Thu. 11.04.'24 10:40

Room

Speaker

Abstract :

The social integration of minority groups has been studied among Sociologists for a long time. This research has overwhelmingly taken a bilateral perspective by asking questions about structural relationships between minority and majority members. Our approach extends this approach to a multigroup perspective examining the social distance between all major groups, i.e., not only between the majority and minority groups but also between different minority groups. Focusing on partnership formation as a classic indicator of social distance we ask: “Who is partnering with whom?” and “Which individual and group-level characteristics can explain variation in the prevalence of partnership formation across origin groups?” Switching to such a multigroup perspective is not only relevant in light of the rising levels of diversity that make unions between members of different minorities the fastest growing type of union. It also offers an opportunity to test longstanding theories about interethnic union formation based on a larger and more diverse set of origin group combinations.

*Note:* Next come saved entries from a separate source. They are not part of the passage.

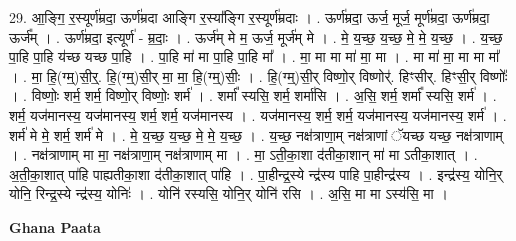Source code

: \documentclass[17pt]{extarticle}
\begin{document}
29. आ॒ङ्गि॒ र॒स्यूर्ण॑म्रदा॒ ऊर्ण॑म्रदा आङ्गि र॒स्या᳚ङ्गि र॒स्यूर्ण॑म्रदाः । . ऊर्ण॑म्रदा॒ ऊर्ज॒ मूर्ज॒ मूर्ण॑म्रदा॒ ऊर्ण॑म्रदा॒ ऊर्ज᳚म् । . ऊर्ण॑म्रदा॒ इत्यूर्ण॑ - म्र॒दाः॒ । . ऊर्ज॑म् मे म॒ ऊर्ज॒ मूर्ज॑म् मे । . मे॒ य॒च्छ॒ य॒च्छ॒ मे॒ मे॒ य॒च्छ॒ । . य॒च्छ॒ पा॒हि पा॒हि य॑च्छ यच्छ पा॒हि । . पा॒हि मा॑ मा पा॒हि पा॒हि मा᳚ । . मा॒ मा मा मा॑ मा॒ मा । . मा मा॑ मा॒ मा मा मा᳚ । . मा॒ हि॒(ग्म्॒)सी॒र्॒. हि॒(ग्म्॒)सी॒र् मा॒ मा॒ हि॒(ग्म्॒)सीः॒ । . हि॒(ग्म्॒)सी॒र् विष्णो॒र् विष्णोर्॑. हिꣳसीर्. हिꣳसी॒र् विष्णोः᳚ । . विष्णोः॒ शर्म॒ शर्म॒ विष्णो॒र् विष्णोः॒ शर्म॑ । . शर्मा᳚ स्यसि॒ शर्म॒ शर्मा॑सि । . अ॒सि॒ शर्म॒ शर्मा᳚ स्यसि॒ शर्म॑ । . शर्म॒ यज॑मानस्य॒ यज॑मानस्य॒ शर्म॒ शर्म॒ यज॑मानस्य । . यज॑मानस्य॒ शर्म॒ शर्म॒ यज॑मानस्य॒ यज॑मानस्य॒ शर्म॑ । . शर्म॑ मे मे॒ शर्म॒ शर्म॑ मे । . मे॒ य॒च्छ॒ य॒च्छ॒ मे॒ मे॒ य॒च्छ॒ । . य॒च्छ॒ नक्ष॑त्राणा॒म् नक्ष॑त्राणां ॅयच्छ यच्छ॒ नक्ष॑त्राणाम् । . नक्ष॑त्राणाम् मा मा॒ नक्ष॑त्राणा॒म् नक्ष॑त्राणाम् मा । . मा॒ ऽती॒का॒शा द॑तीका॒शान् मा॑ मा ऽतीका॒शात् । . अ॒ती॒का॒शात् पा॑हि पाह्यतीका॒शा द॑तीका॒शात् पा॑हि । . पा॒हीन्द्र॒स्ये न्द्र॑स्य पाहि पा॒हीन्द्र॑स्य । . इन्द्र॑स्य॒ योनि॒र् योनि॒ रिन्द्र॒स्ये न्द्र॑स्य॒ योनिः॑ । . योनि॑ रस्यसि॒ योनि॒र् योनि॑ रसि । . अ॒सि॒ मा मा ऽस्य॑सि॒ मा । \newline

\textbf{Ghana Paata } \newline
\end{document}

To address these questions, we focus on the Netherlands, where more than 20% of the population has origins in a diverse set of countries abroad. The Dutch register data contains information on all cohabitations and marriages formed between 1995 and 2021. These rich data not only include at least 500 union-forming individuals of each sex for the largest 50 origin groups but also allow us to model the full opportunity structure on the partnership market each year. To apply the multi-group perspective to the Dutch partnership market, we expand upon an innovative recently developed approach and take two steps: First, for each union-forming individual, we construct a choice set consisting of their actual partner and 20 randomly sampled 20 counterfactual partners. Among each origin group-sex combination (e.g., Turkish women or Surinamese men), we then run conditional logit models to estimate the probability of everybody in their choice set being the actual vis-à-vis a counterfactual partner, given their origin group. This results in a 50×50 matrix containing 2,500 predicted probabilities of mutual union formation. In the second step, we show that much of this variation can be explained by the religious composition of the country of origin, union formation norms, educational differences, and residential segregation. The implications of our findings for traditional integration theories are discussed.